If everything goes by schedule, I'd wager Canon announcing the camera in September at PMA and the new producting hitting the market in November to prepare for the Christmas season. Now, if they move the 5D3 up one notch to the 3K mark, there's probably another model to take the "affordable FF" rank (otherwise, I can't imagine them giving up the 2.5K category to Nikon - especially with D800 right around the corner).

As for kit lens, I would imagine a redesign of the 24-105L somewhere down the road. Since the original one was released as the kit for 5D in 2005, it's about time - especially with the recent 24-120 from Nikon). IMHO, the 24-105L is wwwaaaayyyy more versatile than the 24-70L and a more sound candidate for the kit lens.


----------



## JLN (Jan 13, 2011)

ronderick said:


> If everything goes by schedule, I'd wager Canon announcing the camera in September at PMA and the new producting hitting the market in November to prepare for the Christmas season. Now, if they move the 5D3 up one notch to the 3K mark, there's probably another model to take the "affordable FF" rank (otherwise, I can't imagine them giving up the 2.5K category to Nikon - especially with D800 right around the corner).

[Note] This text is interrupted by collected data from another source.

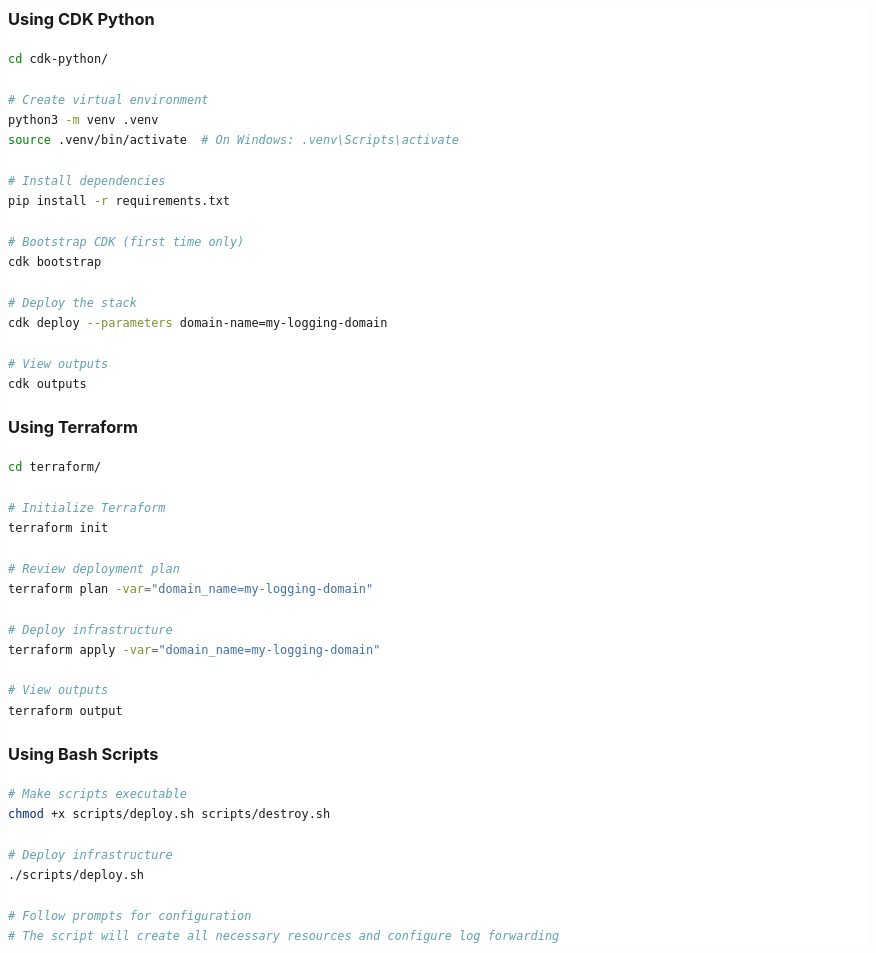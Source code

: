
 ```bash
```

### Using CDK Python
```bash
cd cdk-python/

# Create virtual environment
python3 -m venv .venv
source .venv/bin/activate  # On Windows: .venv\Scripts\activate

# Install dependencies
pip install -r requirements.txt

# Bootstrap CDK (first time only)
cdk bootstrap

# Deploy the stack
cdk deploy --parameters domain-name=my-logging-domain

# View outputs
cdk outputs
```

### Using Terraform
```bash
cd terraform/

# Initialize Terraform
terraform init

# Review deployment plan
terraform plan -var="domain_name=my-logging-domain"

# Deploy infrastructure
terraform apply -var="domain_name=my-logging-domain"

# View outputs
terraform output
```

### Using Bash Scripts
```bash
# Make scripts executable
chmod +x scripts/deploy.sh scripts/destroy.sh

# Deploy infrastructure
./scripts/deploy.sh

# Follow prompts for configuration
# The script will create all necessary resources and configure log forwarding
```
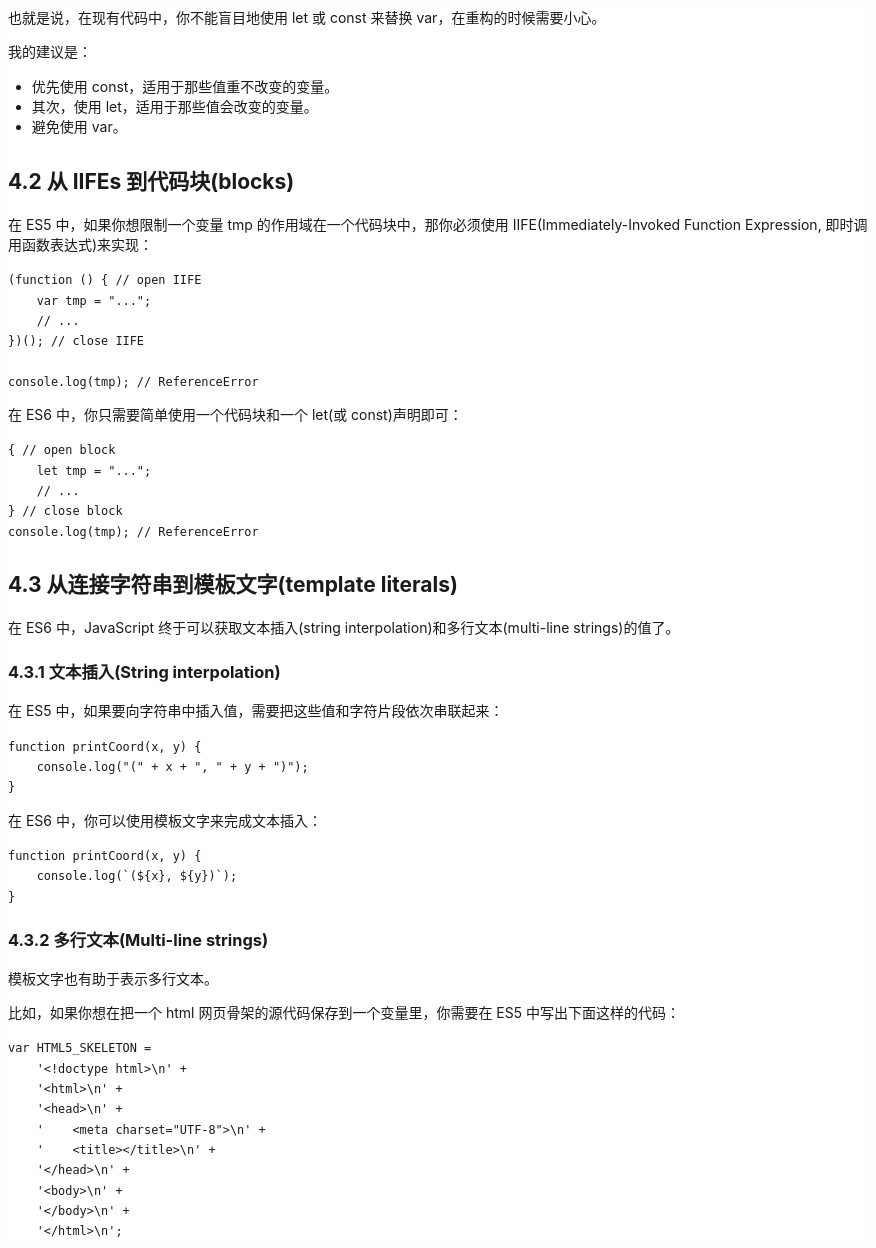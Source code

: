 也就是说，在现有代码中，你不能盲目地使用 let 或 const 来替换 var，在重构的时候需要小心。

我的建议是：

- 优先使用 const，适用于那些值重不改变的变量。
- 其次，使用 let，适用于那些值会改变的变量。
- 避免使用 var。

[comment]: # "更多信息请参考 [第 9 章：变量和作用域][chapter09]。"
[chapter09]: http://todo.com

## 4.2 从 IIFEs 到代码块(blocks)

在 ES5 中，如果你想限制一个变量 tmp 的作用域在一个代码块中，那你必须使用 IIFE(Immediately-Invoked Function Expression, 即时调用函数表达式)来实现：

    (function () { // open IIFE
        var tmp = "...";
        // ...
    })(); // close IIFE

    console.log(tmp); // ReferenceError

在 ES6 中，你只需要简单使用一个代码块和一个 let(或 const)声明即可：

    { // open block
        let tmp = "...";
        // ...
    } // close block
    console.log(tmp); // ReferenceError

[comment]: # "更多信息请参考 [avoid-iifes-in-es6]。"
[avoid-iifes-in-es6]: http://todo.com

## 4.3 从连接字符串到模板文字(template literals)

在 ES6 中，JavaScript 终于可以获取文本插入(string interpolation)和多行文本(multi-line strings)的值了。

### 4.3.1 文本插入(String interpolation)

在 ES5 中，如果要向字符串中插入值，需要把这些值和字符片段依次串联起来：

    function printCoord(x, y) {
        console.log("(" + x + ", " + y + ")");
    }

在 ES6 中，你可以使用模板文字来完成文本插入：

    function printCoord(x, y) {
        console.log(`(${x}, ${y})`);
    }

### 4.3.2 多行文本(Multi-line strings)

模板文字也有助于表示多行文本。

比如，如果你想在把一个 html 网页骨架的源代码保存到一个变量里，你需要在 ES5 中写出下面这样的代码：

    var HTML5_SKELETON =
        '<!doctype html>\n' +
        '<html>\n' +
        '<head>\n' +
        '    <meta charset="UTF-8">\n' +
        '    <title></title>\n' +
        '</head>\n' +
        '<body>\n' +
        '</body>\n' +
        '</html>\n';


[var.hoisting]: https://developer.mozilla.org/en-US/docs/Web/JavaScript/Reference/Statements/var#var_hoisting
[regexp.prototype​.exec]: https://developer.mozilla.org/en-US/docs/Web/JavaScript/Reference/Global_Objects/RegExp/exec
[object​.get​ownproperty​descriptor]: https://developer.mozilla.org/en-US/docs/Web/JavaScript/Reference/Global_Objects/Object/getOwnPropertyDescriptor
[array​.prototype​.for​each]: https://developer.mozilla.org/en-US/docs/Web/JavaScript/Reference/Global_Objects/Array/forEach
[array​.prototype​.entries]: https://developer.mozilla.org/en-US/docs/Web/JavaScript/Reference/Global_Objects/Array/entries
[function​.prototype​.apply]: https://developer.mozilla.org/en-US/docs/Web/JavaScript/Reference/Global_Objects/Function/apply
[math​.max]: https://developer.mozilla.org/en-US/docs/Web/JavaScript/Reference/Global_Objects/Math/max
[array​.prototype​.push]: https://developer.mozilla.org/en-US/docs/Web/JavaScript/Reference/Global_Objects/Array/push
[array​.prototype​.concat]: https://developer.mozilla.org/en-US/docs/Web/JavaScript/Reference/Global_Objects/Array/concat
[array​.prototype​.join]: https://developer.mozilla.org/en-US/docs/Web/JavaScript/Reference/Global_Objects/Array/join
[number​.isnan]: https://developer.mozilla.org/en-US/docs/Web/JavaScript/Reference/Global_Objects/Number/isNaN
[array#syntax]: https://developer.mozilla.org/en-US/docs/Web/JavaScript/Reference/Global_Objects/Array#Syntax
[holes-in-arrays]: http://2ality.com/2015/09/holes-arrays-es6.html
[revealing-module-pattern]: http://christianheilmann.com/2007/08/22/again-with-the-module-pattern-reveal-something-to-the-world/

i'd expect the 5d2 to take the spot as the "affordable FF", seems pretty straight forward. 
Drop the price of the 5d2 a few $100, introduce a 5d3 at a higher price point and have both selling for a period of time.


----------



## jsixpack (Jan 13, 2011)

*Re: More 5D Mark III / 1D Mark V & Lenses [CR2]*



neuroanatomist said:


> Regarding the built-in flash, heck no! About the only thing it's good for is a little bit of fill light for a portrait on a sunny day. If I want the 'deer in the headlights' look to go along with the harsh lighting and red-eye, I'll just use a point and shoot... Also, I'm not interested in sacrificing the viewfinder magnification - a smaller pentaprism would be needed to make room for the pop-up flash (which is why you don't find them on the 1D, 1Ds, or 5D series bodies).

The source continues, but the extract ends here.